Stretching after a long 2 and a half hours


----------



## flyingduster (Sep 6, 2009)

awwwww, so CUTE!


----------



## wishpoo (Sep 12, 2009)

ADORABLE - as always LOL !!!!!! Now we can see his beautiful eyes even better !!!!!!!!!!!!!!!!


----------



## Marian (Oct 20, 2009)

Like FUZBUTZ said on that other thread, I don't think there is anything you could do to that pup to make him stop being so cute. It's his little personality more than anything.


----------



## Michelle (Nov 16, 2009)

Thanks everyone, I'm debating whether or not I should keep the stache or shave it off...


----------



## ArreauStandardPoodle (Sep 1, 2009)

Ohhhhhh...I would keep it!!! He is such a cutie pie!!


----------



## Michelle (Nov 16, 2009)

I decided to shave it off, lol. He's sucha pin head! His face is so skinny! I cant help but laugh every time I look at him. He doesnt look like the same dog.
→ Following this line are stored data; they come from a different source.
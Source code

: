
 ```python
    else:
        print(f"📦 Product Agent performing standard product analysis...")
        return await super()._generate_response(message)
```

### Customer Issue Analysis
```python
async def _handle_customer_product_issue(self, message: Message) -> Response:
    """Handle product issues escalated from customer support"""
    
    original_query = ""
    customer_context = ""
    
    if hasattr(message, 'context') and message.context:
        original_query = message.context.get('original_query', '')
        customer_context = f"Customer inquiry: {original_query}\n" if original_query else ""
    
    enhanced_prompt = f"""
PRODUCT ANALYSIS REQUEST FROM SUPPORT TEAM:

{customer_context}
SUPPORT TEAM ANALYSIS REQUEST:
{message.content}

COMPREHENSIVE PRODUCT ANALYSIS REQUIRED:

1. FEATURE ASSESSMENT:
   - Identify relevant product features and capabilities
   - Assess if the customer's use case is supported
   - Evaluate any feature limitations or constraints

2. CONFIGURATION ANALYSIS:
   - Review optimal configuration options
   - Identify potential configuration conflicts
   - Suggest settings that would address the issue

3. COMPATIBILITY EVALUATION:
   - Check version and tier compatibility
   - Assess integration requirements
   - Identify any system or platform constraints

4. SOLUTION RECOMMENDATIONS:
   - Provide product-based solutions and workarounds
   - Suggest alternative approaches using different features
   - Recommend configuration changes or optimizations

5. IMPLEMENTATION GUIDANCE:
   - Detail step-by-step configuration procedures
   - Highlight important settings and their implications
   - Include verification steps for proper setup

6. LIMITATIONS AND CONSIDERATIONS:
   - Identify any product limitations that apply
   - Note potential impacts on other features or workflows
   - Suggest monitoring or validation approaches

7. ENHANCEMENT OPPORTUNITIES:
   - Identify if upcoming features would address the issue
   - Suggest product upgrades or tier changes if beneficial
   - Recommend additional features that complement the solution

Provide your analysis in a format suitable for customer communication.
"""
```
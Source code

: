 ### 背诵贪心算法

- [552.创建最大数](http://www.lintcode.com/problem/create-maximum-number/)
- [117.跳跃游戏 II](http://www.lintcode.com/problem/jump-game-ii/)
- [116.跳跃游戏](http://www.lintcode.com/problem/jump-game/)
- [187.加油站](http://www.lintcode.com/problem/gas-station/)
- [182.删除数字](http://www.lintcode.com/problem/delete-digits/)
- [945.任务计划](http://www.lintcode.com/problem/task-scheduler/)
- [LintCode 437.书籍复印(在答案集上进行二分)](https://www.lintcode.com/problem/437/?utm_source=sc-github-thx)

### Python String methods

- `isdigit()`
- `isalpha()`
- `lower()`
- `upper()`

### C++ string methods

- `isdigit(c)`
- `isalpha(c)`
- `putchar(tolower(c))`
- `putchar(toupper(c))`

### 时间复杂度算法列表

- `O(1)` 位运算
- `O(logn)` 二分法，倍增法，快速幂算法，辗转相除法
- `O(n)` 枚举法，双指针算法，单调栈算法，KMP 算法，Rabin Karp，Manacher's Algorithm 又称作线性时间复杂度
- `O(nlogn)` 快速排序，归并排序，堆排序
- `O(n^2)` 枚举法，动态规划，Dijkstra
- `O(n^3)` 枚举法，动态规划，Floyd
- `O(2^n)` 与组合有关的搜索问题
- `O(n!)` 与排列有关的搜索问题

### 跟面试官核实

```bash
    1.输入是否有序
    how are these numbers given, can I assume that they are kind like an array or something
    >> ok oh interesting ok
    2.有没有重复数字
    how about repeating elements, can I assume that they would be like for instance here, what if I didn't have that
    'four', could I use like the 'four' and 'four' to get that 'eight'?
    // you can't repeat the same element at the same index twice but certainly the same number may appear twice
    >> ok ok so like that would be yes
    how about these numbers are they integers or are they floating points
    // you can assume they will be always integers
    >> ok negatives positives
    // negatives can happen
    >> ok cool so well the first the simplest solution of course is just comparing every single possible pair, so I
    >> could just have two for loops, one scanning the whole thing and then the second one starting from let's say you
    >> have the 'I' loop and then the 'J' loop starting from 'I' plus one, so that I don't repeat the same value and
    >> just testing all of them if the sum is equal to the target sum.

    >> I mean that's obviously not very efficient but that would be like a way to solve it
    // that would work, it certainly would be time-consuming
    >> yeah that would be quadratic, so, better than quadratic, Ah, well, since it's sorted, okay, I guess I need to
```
I kind of like it though, now he wont have a crusty beard after he eats. I'm going to be brave tomarrow and shave his feet! I'll post some pics tomarrow or Monday 

Here's a video after I shaved his stache off, he was running around like a lunatic. 
http://s85.photobucket.com/albums/k66/lazybutbeautiful93/dogs/?action=view&current=030-5.flv


----------



## PrincessPiercings (Jan 19, 2010)

Aww he's precious! One of the cutest I've ever seen.


----------



## PrincessPiercings (Jan 19, 2010)

How old is Atticus?


----------



## Ladybug (Jan 2, 2010)

Oh My Goodness he is the cutest thing!! I was going to ask how he old is too! LOL


----------



## Olie (Oct 10, 2009)

OK darn it I read earlier and did not post.....He did look cute but I must admit I was longing to see his face shaved and SURPRISE he is still cute as can be and you did a great job too!~


----------



## Michelle (Nov 16, 2009)

Aw, thanks everyone!

He's 4 and half months old. Everyone at home is like "OMG, what happened to his face?!" when they see him, lol. They think he's ugly, but I have to disagree. I like shaven faces, but it does make him look pretty girly though. Whatever, it'll grow back


----------



## Michelle (Nov 16, 2009)

He's exhausted! I just took these a couple mins ago. He's fast asleep in my lap 


















The shaved face did the trick, no more runny eyes! Woo-hoo!


----------



## Marian (Oct 20, 2009)

That's one way to solve the eye problem - LOL

He runs up those stairs like nobody's business. So cute! I love that dog.


----------



## flyingduster (Sep 6, 2009)

sooooo cute!!! Love his lil smooth face!!


----------



## jak (Aug 15, 2009)

aww, wee Atticus is growing up!


----------



## Cdnjennga (Jul 30, 2009)

I think he looks really cute shaved! He doesn't look as puppyish anymore though...


----------



## Poodle Lover (Mar 24, 2008)

I absolutely LOVE, LOVE, LOVE him with a clean shaved face and I think he looks gorgeous!!!


----------



## Fluffyspoos (Aug 11, 2009)

Omg! He's adorable! I LOOOOOOOOVE the shaved face!  It's so much cleaner, and if his eyes do run you'll have np taking care of it.


----------



## thestars (May 2, 2009)

Atticus is a doll!!! I so do love a clean face!!!


----------